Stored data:
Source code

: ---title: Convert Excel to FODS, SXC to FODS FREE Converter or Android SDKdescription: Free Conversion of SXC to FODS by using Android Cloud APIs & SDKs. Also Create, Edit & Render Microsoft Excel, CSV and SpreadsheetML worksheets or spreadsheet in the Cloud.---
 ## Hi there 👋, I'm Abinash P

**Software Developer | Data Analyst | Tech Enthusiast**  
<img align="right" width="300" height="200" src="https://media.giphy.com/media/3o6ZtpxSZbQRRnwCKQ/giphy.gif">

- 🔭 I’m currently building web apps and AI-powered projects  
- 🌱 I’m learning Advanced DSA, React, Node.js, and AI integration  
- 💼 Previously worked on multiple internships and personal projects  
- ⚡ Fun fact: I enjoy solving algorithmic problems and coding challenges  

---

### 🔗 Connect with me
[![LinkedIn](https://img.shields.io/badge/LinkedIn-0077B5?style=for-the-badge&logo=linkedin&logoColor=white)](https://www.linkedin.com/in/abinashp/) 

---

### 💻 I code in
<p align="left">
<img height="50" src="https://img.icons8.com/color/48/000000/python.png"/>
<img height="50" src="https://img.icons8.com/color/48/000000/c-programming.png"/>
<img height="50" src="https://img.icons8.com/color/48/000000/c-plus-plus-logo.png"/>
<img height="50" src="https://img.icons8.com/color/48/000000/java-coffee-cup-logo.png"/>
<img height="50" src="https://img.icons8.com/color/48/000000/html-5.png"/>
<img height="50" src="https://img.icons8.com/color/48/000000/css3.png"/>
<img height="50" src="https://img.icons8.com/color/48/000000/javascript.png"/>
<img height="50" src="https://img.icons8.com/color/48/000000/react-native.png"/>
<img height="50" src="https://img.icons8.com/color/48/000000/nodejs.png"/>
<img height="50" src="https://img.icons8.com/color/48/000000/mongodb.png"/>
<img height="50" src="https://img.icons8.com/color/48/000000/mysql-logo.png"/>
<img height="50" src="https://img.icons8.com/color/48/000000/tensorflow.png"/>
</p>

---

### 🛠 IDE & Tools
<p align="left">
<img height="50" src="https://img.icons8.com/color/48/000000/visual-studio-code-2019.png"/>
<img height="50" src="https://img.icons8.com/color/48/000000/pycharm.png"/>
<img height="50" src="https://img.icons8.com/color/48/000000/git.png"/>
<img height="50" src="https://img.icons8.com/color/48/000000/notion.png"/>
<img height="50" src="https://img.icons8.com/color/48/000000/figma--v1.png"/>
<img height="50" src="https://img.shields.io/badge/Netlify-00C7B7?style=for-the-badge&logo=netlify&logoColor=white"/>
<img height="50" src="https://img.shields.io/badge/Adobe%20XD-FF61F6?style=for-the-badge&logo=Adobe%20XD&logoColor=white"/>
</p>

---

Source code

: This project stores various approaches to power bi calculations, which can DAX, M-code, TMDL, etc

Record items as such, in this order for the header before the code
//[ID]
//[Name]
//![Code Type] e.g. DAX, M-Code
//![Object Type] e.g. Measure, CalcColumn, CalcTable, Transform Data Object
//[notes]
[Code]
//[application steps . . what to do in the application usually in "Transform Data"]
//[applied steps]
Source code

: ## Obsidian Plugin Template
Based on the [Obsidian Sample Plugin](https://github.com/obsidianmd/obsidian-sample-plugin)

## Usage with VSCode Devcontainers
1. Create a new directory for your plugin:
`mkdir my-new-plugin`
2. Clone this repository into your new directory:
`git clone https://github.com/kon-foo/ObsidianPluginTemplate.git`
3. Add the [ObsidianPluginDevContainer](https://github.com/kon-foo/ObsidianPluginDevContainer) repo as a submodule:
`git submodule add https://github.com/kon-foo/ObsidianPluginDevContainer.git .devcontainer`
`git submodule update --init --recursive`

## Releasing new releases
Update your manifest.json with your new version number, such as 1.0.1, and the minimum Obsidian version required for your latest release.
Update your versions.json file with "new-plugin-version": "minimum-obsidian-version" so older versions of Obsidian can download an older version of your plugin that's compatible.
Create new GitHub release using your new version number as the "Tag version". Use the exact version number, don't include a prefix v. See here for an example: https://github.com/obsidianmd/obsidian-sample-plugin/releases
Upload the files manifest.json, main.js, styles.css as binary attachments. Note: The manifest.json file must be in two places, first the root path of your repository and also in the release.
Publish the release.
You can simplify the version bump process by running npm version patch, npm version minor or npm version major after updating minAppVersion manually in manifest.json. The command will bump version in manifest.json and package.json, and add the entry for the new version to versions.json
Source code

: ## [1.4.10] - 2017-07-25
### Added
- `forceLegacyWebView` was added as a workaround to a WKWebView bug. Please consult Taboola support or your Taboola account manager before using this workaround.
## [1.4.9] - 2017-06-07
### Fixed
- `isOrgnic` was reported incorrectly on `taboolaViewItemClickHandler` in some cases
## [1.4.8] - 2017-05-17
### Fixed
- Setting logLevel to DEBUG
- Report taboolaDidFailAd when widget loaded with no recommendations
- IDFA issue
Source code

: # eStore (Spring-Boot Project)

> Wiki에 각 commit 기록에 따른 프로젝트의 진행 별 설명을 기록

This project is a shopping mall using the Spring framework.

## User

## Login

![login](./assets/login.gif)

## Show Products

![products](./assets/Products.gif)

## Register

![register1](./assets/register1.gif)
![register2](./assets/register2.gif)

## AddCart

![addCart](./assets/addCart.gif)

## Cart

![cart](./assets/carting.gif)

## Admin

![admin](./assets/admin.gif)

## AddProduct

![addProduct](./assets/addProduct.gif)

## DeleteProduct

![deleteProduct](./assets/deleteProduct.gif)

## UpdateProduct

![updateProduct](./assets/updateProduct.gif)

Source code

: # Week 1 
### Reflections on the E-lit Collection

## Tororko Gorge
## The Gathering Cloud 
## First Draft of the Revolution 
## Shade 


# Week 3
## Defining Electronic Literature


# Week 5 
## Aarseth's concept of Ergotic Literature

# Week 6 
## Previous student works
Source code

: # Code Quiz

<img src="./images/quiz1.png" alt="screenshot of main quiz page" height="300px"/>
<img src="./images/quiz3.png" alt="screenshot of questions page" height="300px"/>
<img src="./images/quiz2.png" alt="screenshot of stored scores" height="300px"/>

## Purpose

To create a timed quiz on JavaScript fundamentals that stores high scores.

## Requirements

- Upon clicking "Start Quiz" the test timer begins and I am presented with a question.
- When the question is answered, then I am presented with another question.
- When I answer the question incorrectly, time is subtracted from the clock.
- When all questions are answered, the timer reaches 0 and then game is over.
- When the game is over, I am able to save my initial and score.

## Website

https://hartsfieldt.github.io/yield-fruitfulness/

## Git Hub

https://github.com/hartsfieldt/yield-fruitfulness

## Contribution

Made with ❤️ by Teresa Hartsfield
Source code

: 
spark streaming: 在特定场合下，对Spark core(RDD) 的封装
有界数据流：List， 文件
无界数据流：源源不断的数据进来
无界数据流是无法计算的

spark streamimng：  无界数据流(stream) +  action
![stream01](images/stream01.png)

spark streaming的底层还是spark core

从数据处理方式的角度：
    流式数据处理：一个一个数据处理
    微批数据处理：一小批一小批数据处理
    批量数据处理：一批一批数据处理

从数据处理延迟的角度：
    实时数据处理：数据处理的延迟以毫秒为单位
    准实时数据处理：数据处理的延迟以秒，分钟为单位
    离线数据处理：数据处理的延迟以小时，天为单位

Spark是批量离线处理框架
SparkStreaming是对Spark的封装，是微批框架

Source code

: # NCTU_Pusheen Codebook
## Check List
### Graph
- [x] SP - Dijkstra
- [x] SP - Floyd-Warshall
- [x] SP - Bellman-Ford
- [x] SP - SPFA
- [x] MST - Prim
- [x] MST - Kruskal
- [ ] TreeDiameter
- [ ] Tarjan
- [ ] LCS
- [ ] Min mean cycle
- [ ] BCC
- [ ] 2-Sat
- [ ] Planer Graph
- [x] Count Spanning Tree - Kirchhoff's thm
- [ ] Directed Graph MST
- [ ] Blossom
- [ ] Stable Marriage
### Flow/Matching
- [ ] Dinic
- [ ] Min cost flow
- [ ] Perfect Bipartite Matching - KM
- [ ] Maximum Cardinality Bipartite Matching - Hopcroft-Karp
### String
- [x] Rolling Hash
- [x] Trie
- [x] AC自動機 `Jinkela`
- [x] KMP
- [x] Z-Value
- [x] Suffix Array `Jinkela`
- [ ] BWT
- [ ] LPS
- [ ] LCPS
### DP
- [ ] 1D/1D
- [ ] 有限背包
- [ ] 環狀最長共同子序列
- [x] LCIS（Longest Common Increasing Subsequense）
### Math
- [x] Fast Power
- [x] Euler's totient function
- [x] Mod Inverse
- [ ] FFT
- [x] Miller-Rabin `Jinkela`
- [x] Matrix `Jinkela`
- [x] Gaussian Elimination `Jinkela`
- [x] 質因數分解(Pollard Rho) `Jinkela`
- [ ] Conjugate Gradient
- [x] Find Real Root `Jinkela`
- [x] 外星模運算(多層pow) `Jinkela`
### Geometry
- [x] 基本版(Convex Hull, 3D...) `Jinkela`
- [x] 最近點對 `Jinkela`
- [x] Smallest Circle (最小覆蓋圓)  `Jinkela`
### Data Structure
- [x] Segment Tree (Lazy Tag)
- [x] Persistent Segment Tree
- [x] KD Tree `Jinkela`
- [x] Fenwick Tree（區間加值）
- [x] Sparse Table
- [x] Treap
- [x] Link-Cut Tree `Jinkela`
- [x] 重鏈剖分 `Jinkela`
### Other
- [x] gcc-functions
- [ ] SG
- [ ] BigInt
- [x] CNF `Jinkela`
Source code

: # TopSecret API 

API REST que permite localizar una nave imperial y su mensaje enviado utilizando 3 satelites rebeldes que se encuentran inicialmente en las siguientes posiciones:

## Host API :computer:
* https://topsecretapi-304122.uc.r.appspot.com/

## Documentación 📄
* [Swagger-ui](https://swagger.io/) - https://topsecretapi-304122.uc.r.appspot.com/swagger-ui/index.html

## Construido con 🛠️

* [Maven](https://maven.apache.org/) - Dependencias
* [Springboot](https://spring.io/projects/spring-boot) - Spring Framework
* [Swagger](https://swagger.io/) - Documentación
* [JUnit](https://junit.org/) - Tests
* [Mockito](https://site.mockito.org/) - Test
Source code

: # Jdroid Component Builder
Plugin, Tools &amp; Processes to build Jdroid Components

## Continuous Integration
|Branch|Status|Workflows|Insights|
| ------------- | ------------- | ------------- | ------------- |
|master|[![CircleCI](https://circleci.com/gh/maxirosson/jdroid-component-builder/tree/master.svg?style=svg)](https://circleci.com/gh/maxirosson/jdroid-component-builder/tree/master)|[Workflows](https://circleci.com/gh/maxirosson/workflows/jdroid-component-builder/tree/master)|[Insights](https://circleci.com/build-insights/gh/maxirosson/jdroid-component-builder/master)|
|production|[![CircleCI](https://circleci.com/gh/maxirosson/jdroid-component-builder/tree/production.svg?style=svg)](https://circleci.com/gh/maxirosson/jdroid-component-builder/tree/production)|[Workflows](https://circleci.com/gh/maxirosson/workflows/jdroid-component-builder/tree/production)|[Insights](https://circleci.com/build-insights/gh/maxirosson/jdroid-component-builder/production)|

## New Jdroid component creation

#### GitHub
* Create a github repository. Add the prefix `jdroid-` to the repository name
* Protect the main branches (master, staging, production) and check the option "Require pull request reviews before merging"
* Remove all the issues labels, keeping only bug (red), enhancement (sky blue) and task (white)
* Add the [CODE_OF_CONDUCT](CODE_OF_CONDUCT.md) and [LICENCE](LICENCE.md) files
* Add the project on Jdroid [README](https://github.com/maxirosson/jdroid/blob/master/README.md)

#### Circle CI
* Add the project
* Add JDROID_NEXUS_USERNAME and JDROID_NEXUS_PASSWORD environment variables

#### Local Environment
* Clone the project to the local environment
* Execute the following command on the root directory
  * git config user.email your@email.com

■ Aim of the exercise
In the entries above, one line contains "# NCTU_Pusheen Codebook" and another contains "- [x] Treap". Reproduce exactly those two lines and the lines between them, nothing else.

■ Answer section
: # NCTU_Pusheen Codebook
## Check List
### Graph
- [x] SP - Dijkstra
- [x] SP - Floyd-Warshall
- [x] SP - Bellman-Ford
- [x] SP - SPFA
- [x] MST - Prim
- [x] MST - Kruskal
- [ ] TreeDiameter
- [ ] Tarjan
- [ ] LCS
- [ ] Min mean cycle
- [ ] BCC
- [ ] 2-Sat
- [ ] Planer Graph
- [x] Count Spanning Tree - Kirchhoff's thm
- [ ] Directed Graph MST
- [ ] Blossom
- [ ] Stable Marriage
### Flow/Matching
- [ ] Dinic
- [ ] Min cost flow
- [ ] Perfect Bipartite Matching - KM
- [ ] Maximum Cardinality Bipartite Matching - Hopcroft-Karp
### String
- [x] Rolling Hash
- [x] Trie
- [x] AC自動機 `Jinkela`
- [x] KMP
- [x] Z-Value
- [x] Suffix Array `Jinkela`
- [ ] BWT
- [ ] LPS
- [ ] LCPS
### DP
- [ ] 1D/1D
- [ ] 有限背包
- [ ] 環狀最長共同子序列
- [x] LCIS（Longest Common Increasing Subsequense）
### Math
- [x] Fast Power
- [x] Euler's totient function
- [x] Mod Inverse
- [ ] FFT
- [x] Miller-Rabin `Jinkela`
- [x] Matrix `Jinkela`
- [x] Gaussian Elimination `Jinkela`
- [x] 質因數分解(Pollard Rho) `Jinkela`
- [ ] Conjugate Gradient
- [x] Find Real Root `Jinkela`
- [x] 外星模運算(多層pow) `Jinkela`
### Geometry
- [x] 基本版(Convex Hull, 3D...) `Jinkela`
- [x] 最近點對 `Jinkela`
- [x] Smallest Circle (最小覆蓋圓)  `Jinkela`
### Data Structure
- [x] Segment Tree (Lazy Tag)
- [x] Persistent Segment Tree
- [x] KD Tree `Jinkela`
- [x] Fenwick Tree（區間加值）
- [x] Sparse Table
- [x] Treap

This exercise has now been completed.